▸ **EXERCISE INPUTS**
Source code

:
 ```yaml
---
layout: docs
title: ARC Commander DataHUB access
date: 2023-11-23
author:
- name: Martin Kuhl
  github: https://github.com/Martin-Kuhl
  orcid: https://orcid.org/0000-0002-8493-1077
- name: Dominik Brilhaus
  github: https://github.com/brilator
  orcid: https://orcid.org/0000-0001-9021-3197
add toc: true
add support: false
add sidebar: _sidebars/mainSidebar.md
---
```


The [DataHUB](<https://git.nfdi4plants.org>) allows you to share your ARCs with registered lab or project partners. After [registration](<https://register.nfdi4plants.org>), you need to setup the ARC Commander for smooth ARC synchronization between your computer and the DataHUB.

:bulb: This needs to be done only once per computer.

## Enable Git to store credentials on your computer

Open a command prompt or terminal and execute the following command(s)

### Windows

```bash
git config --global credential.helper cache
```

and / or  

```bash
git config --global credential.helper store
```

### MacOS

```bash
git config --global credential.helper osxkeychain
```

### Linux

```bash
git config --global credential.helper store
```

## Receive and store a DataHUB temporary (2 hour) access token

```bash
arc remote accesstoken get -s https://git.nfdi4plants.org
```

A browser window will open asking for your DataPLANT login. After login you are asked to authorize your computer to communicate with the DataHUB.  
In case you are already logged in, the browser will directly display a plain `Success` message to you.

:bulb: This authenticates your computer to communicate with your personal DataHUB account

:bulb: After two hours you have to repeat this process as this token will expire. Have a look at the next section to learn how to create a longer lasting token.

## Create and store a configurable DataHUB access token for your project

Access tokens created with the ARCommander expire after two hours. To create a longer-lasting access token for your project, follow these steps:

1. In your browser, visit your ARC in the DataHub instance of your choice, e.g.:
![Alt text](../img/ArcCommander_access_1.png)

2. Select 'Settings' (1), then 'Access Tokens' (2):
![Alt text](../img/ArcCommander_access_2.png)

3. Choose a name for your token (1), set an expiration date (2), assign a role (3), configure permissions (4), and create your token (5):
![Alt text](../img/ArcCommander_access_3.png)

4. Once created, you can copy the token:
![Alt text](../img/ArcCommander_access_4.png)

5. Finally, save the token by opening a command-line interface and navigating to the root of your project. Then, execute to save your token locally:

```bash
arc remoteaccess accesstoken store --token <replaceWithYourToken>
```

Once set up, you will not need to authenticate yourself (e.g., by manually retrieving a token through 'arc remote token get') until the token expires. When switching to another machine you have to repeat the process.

==

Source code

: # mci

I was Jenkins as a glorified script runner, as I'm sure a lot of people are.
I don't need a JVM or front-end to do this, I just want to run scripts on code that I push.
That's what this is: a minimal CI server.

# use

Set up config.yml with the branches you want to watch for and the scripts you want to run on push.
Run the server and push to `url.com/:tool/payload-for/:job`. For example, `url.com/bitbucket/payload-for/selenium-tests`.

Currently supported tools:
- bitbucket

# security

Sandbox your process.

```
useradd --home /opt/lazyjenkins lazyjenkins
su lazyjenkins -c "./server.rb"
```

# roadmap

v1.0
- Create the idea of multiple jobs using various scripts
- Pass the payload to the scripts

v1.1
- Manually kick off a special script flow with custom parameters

▸ **INSTRUCTIONS TO FOLLOW**
Gather all lines from the listing above in which "payload" occurs.

▸ **REPLY**
Run the server and push to `url.com/:tool/payload-for/:job`. For example, `url.com/bitbucket/payload-for/selenium-tests`.
- Pass the payload to the scripts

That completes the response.